EXERCISE OBJECTIVE >> Should the word "mixins" occur in a line of the records, copy that line.

SUPPLIED DATA >>
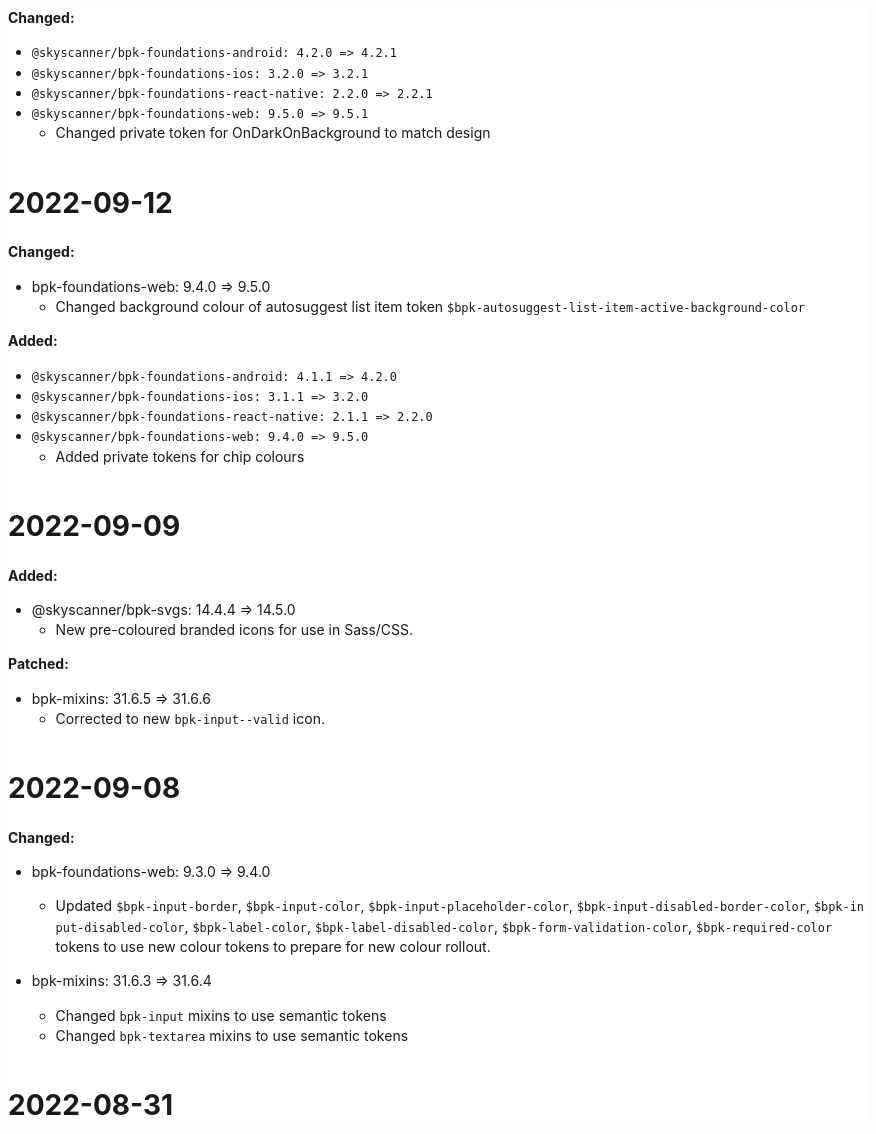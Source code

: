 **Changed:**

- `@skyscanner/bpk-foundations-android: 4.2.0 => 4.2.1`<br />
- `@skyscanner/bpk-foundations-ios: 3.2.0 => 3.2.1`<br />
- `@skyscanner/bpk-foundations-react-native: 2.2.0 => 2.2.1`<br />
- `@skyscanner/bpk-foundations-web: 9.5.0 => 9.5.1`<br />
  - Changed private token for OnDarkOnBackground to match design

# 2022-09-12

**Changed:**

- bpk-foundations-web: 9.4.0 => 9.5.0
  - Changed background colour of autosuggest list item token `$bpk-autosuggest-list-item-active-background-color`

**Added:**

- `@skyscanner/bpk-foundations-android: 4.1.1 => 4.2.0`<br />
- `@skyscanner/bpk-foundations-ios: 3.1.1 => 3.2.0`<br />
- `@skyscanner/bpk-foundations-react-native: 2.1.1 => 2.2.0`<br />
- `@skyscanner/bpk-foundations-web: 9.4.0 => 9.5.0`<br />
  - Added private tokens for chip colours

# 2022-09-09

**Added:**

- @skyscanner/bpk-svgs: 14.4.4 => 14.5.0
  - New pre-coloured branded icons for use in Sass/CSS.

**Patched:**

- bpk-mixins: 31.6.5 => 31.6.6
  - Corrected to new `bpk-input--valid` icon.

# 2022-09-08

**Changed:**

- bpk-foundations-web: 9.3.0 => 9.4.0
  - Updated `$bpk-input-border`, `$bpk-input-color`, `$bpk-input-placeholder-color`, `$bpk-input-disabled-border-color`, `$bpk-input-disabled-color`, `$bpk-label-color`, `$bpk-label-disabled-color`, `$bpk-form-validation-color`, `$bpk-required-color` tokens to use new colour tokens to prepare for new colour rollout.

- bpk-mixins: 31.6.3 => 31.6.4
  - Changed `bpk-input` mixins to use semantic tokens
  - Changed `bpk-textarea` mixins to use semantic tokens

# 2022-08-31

ANSWER TO THE PROBLEM >>
- bpk-mixins: 31.6.5 => 31.6.6
- bpk-mixins: 31.6.3 => 31.6.4
  - Changed `bpk-input` mixins to use semantic tokens
  - Changed `bpk-textarea` mixins to use semantic tokens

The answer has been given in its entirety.